Sur l'île d'Ithaque, battue par les flots, Pénélope attend.
Elle attend son mari, parti combattre à Troie. Et Pénélope a promis de lui rester fidèle et de l'attendre. Mais le trône est vide et les prétendants affluent ! Ils investissent le palais. Pénélope résiste. Elle attendra les 10 ans de la guerre de Troie et les 10 ans de l'errance d'Ulysse pendant son voyage de retour.
Lasse des sollicitudes des prétendants, Pénélope met au point un stratagème pour leur résister : elle acceptera d'épouser l'un d'eux mais elle doit d'abord terminer de tisser le linceul de son beau-père Laerte; et à l'abri des regards, la nuit elle défait ce qu'elle a fait le jour. Rusée Pénélope, à l'image de son mari.
Crédit @franceTV5Monde
La Pénélope de Marie Robert, bien ancrée dans notre XXIème siècle, a décidé elle de ne plus attendre ! Après une rupture amoureuse, une démission professionnelle, une déprime du fond de son lit et du sable sous les draps, la voilà qui se lève et part... en Grèce, à Itaque justement à la rencontre de son alter ego antique. Et Pénélope va y découvrir la Philosophie.
Le Voyage de Pénélope aux éditions Flammarion, 19€.
Rencontre avec Marie Robert
Crédit photo @Pascal Ito Flammarion
Marie, tu reviens avec un 3ème ouvrage, un peu différent des précédents, puisque c’est un roman. Pourquoi avoir choisi la fiction pour continuer à parler de philosophie ?

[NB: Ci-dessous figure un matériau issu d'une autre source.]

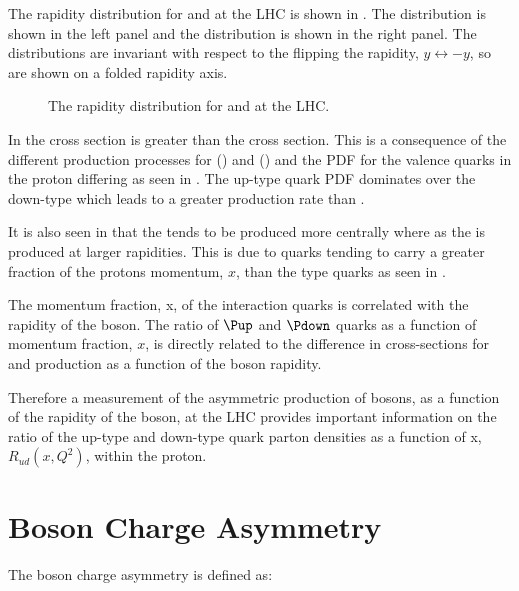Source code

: The rapidity distribution for \PWp and \PWm at the \ac{LHC} is shown in
. 
The \PWm distribution is shown in the left panel and the \PWp distribution is
shown in the right panel. The distributions are invariant with respect to the
flipping the rapidity, $y\leftrightarrow-y$, so are shown on a folded rapidity
axis.

\begin{figure}[htb]
  \centering
  \caption{The rapidity distribution for \PWp and \PWm at the LHC.}
  \label{wbos:wrapid}
\end{figure}

In  the \PWp cross section is greater than the \PWm
cross section. This is a consequence of the different production processes for
\PWp () and \PWm () and the
\ac{PDF} for the valence quarks in the proton differing as seen in
. The up-type quark \ac{PDF} dominates over the
down-type which leads to a greater \PWp production rate than \PWm.

It is also seen in  that the \PWm tends to be produced
more centrally where as the \PWp is produced at larger rapidities. This is due
to \Pup quarks tending to carry a greater fraction of the protons momentum,
$x$, than the \Pdown type quarks as seen in .

The momentum fraction, x, of the interaction quarks is correlated
with the rapidity of the \PW boson. The ratio of $\Pup$ and $\Pdown$ quarks as
a function of momentum fraction, $x$, is directly related to the difference in
cross-sections for \PWp and \PWm production as a function of the boson
rapidity.

Therefore a measurement of the asymmetric production of \PW bosons, as a
function of the rapidity of the boson, at the \ac{LHC} provides important
information on the ratio of the up-type and down-type quark parton densities as
a function of x,
$R_{ud}(x,Q^2)$, within the proton. 

\section{\PW Boson Charge Asymmetry}

The \PWpm boson charge asymmetry is defined as:

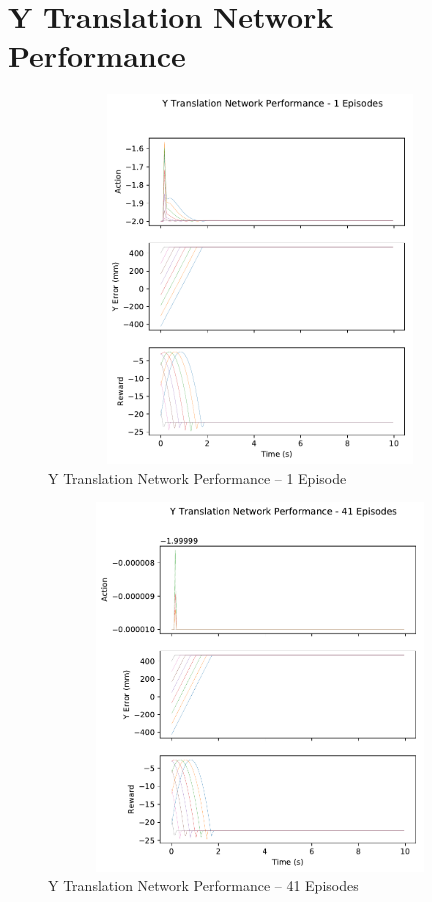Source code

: \chapter{Y Translation Network Performance}
\label{appendix:y_perf}
\begin{figure}[H]
	\centering
	\includegraphics[width=6in, height=3.85in, keepaspectratio]{figures/train_figs/transy_transitions/2_1.pdf}
	\caption{Y Translation Network Performance -- 1 Episode}
\end{figure}
\begin{figure}[H]
	\centering
	\includegraphics[width=6in, height=3.85in, keepaspectratio]{figures/train_figs/transy_transitions/2_41.pdf}
	\caption{Y Translation Network Performance -- 41 Episodes}
\end{figure}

Au fond, je crois que c’était une suite logique… Dans mes deux premiers ouvrages, la fiction était déjà présente sous formes d’anecdotes, mais cette fois-ci j’avais envie d’explorer la réflexion à travers des personnages.
Je crois que la manière la plus efficace de s’emparer d’un concept est le récit. La littérature pose des hypothèses. C’est aussi l’objet de la philosophie.
A qui s’adresse ton livre ?
A tous je crois, enfin, j’espère !
A tous ceux qui se questionnent, à tous ceux qui ont dû un jour quitter leur port d’attache, à ceux qui veulent voyager depuis chez eux, aux lycéens désireux de réviser autrement, aux lecteurs de comédie romantiques, à ceux qui ont peur de la philo…etc.
Bref, la philosophie a une prétention d’universalité et Pénélope n’y échappe pas !
Tout commence par un départ, est-ce qu’il n’y a pas toujours un peu de fuite dans ces départs là ?
C’est l’inverse je crois. Pénélope ne fuit pas, elle affronte.
En partant, elle est obligée de dessiner de nouveaux appuis, de saisir ce qui ne va pas, ce qui lui pèse, ce dont elle doit s’affranchir.
Restez statique, c’est une fuite plus grande encore, c’est refuser le mouvement qui nous impose de trouver des solutions.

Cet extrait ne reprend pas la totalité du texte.